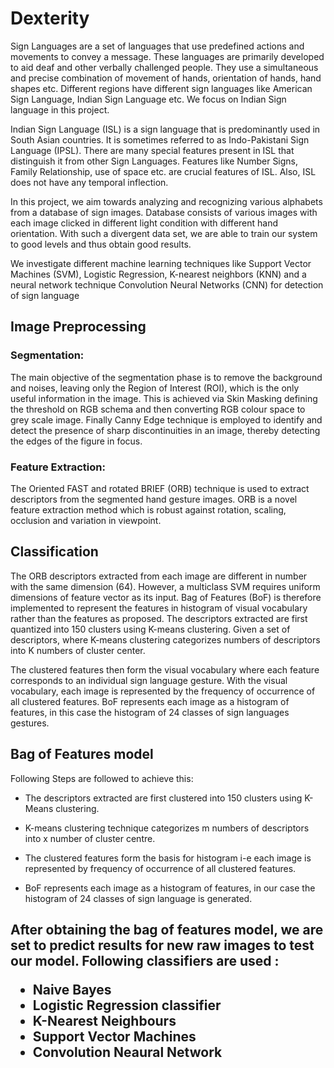 <h1>Dexterity</h1>


Sign Languages are a set of languages that use predefined actions and movements to convey a message. These languages are primarily developed to aid deaf and other verbally challenged people. They use a simultaneous and precise combination of movement of hands, orientation of hands, hand shapes etc. Different regions have different sign languages like American Sign Language, Indian Sign Language etc. We focus on Indian Sign language in this project.

Indian Sign Language (ISL) is a sign language that is predominantly used in South Asian countries. It is sometimes referred to as Indo-Pakistani Sign Language (IPSL). There are many special features present in ISL that distinguish it from other Sign Languages. Features like Number Signs, Family Relationship, use of space etc. are crucial features of ISL. Also, ISL does not have any temporal inflection.

In this project, we aim towards analyzing and recognizing various alphabets from a database of sign images. Database consists of various images with each image clicked in different light condition with different hand orientation. With such a divergent data set, we are able to train our system to good levels and thus obtain good results.

We investigate different machine learning techniques like Support Vector Machines (SVM), Logistic Regression, K-nearest neighbors (KNN) and a neural network technique Convolution Neural Networks (CNN) for detection of sign language




 <h2>Image Preprocessing</h2>

 <h3>Segmentation:</h3>
The main objective of the segmentation phase is to remove the background and noises, leaving only the Region of Interest (ROI), which is the only useful information in the image. This is achieved via Skin Masking defining the threshold on RGB schema and then converting RGB colour space to grey scale image. Finally Canny Edge technique is employed to identify and detect the presence of sharp discontinuities in an image, thereby detecting the edges of the figure in focus.  

  
<h3>Feature Extraction:</h3>
The Oriented FAST and rotated BRIEF (ORB) technique is used to extract descriptors from the segmented hand gesture images. ORB is a novel feature extraction method which is robust against rotation, scaling, occlusion and variation in viewpoint.

<h2> Classification</h2>
The ORB descriptors extracted from each image are different in number with the same dimension (64). However, a multiclass SVM requires uniform dimensions of feature vector as its input. Bag of Features (BoF) is therefore implemented to represent the features in histogram of visual vocabulary rather than the features as proposed. The descriptors extracted are first quantized into 150 clusters using K-means clustering. Given a set of descriptors, where K-means clustering categorizes numbers of descriptors into K numbers of cluster center.

The clustered features then form the visual vocabulary where each feature corresponds to an individual sign language gesture. With the visual vocabulary, each image is represented by the frequency of occurrence of all clustered features. BoF represents each image as a histogram of features, in this case the histogram of 24 classes of sign languages gestures. 

 <h2>Bag of Features model</h2

Following Steps are followed to achieve this:

* The descriptors extracted are first clustered into 150 clusters using K-Means clustering.

* K-means clustering technique categorizes m numbers of descriptors into x number of cluster centre.

* The clustered features form the basis for histogram i-e each image is represented by frequency of occurrence of all clustered features.

* BoF represents each image as a histogram of features, in our case the histogram of 24 classes of sign language is generated.

<h2 Classifiers</h2>

After obtaining the bag of features model, we are set to predict results for new raw images to test our model. Following classifiers are used :
+ Naive Bayes
+ Logistic Regression classifier
+ K-Nearest Neighbours
+ Support Vector Machines
+ Convolution Neaural Network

- - -

Problem details:
Give the records again exactly as they stand, so that only the pictures are missing.

Task answer:
 <h1>Dexterity</h1>


Sign Languages are a set of languages that use predefined actions and movements to convey a message. These languages are primarily developed to aid deaf and other verbally challenged people. They use a simultaneous and precise combination of movement of hands, orientation of hands, hand shapes etc. Different regions have different sign languages like American Sign Language, Indian Sign Language etc. We focus on Indian Sign language in this project.

Indian Sign Language (ISL) is a sign language that is predominantly used in South Asian countries. It is sometimes referred to as Indo-Pakistani Sign Language (IPSL). There are many special features present in ISL that distinguish it from other Sign Languages. Features like Number Signs, Family Relationship, use of space etc. are crucial features of ISL. Also, ISL does not have any temporal inflection.

In this project, we aim towards analyzing and recognizing various alphabets from a database of sign images. Database consists of various images with each image clicked in different light condition with different hand orientation. With such a divergent data set, we are able to train our system to good levels and thus obtain good results.

We investigate different machine learning techniques like Support Vector Machines (SVM), Logistic Regression, K-nearest neighbors (KNN) and a neural network technique Convolution Neural Networks (CNN) for detection of sign language




 <h2>Image Preprocessing</h2>

 <h3>Segmentation:</h3>
The main objective of the segmentation phase is to remove the background and noises, leaving only the Region of Interest (ROI), which is the only useful information in the image. This is achieved via Skin Masking defining the threshold on RGB schema and then converting RGB colour space to grey scale image. Finally Canny Edge technique is employed to identify and detect the presence of sharp discontinuities in an image, thereby detecting the edges of the figure in focus.  

  
<h3>Feature Extraction:</h3>
The Oriented FAST and rotated BRIEF (ORB) technique is used to extract descriptors from the segmented hand gesture images. ORB is a novel feature extraction method which is robust against rotation, scaling, occlusion and variation in viewpoint.

<h2> Classification</h2>
The ORB descriptors extracted from each image are different in number with the same dimension (64). However, a multiclass SVM requires uniform dimensions of feature vector as its input. Bag of Features (BoF) is therefore implemented to represent the features in histogram of visual vocabulary rather than the features as proposed. The descriptors extracted are first quantized into 150 clusters using K-means clustering. Given a set of descriptors, where K-means clustering categorizes numbers of descriptors into K numbers of cluster center.

The clustered features then form the visual vocabulary where each feature corresponds to an individual sign language gesture. With the visual vocabulary, each image is represented by the frequency of occurrence of all clustered features. BoF represents each image as a histogram of features, in this case the histogram of 24 classes of sign languages gestures. 

 <h2>Bag of Features model</h2

Following Steps are followed to achieve this:

* The descriptors extracted are first clustered into 150 clusters using K-Means clustering.

* K-means clustering technique categorizes m numbers of descriptors into x number of cluster centre.

* The clustered features form the basis for histogram i-e each image is represented by frequency of occurrence of all clustered features.

* BoF represents each image as a histogram of features, in our case the histogram of 24 classes of sign language is generated.

<h2 Classifiers</h2>

After obtaining the bag of features model, we are set to predict results for new raw images to test our model. Following classifiers are used :
+ Naive Bayes
+ Logistic Regression classifier
+ K-Nearest Neighbours
+ Support Vector Machines
+ Convolution Neaural Network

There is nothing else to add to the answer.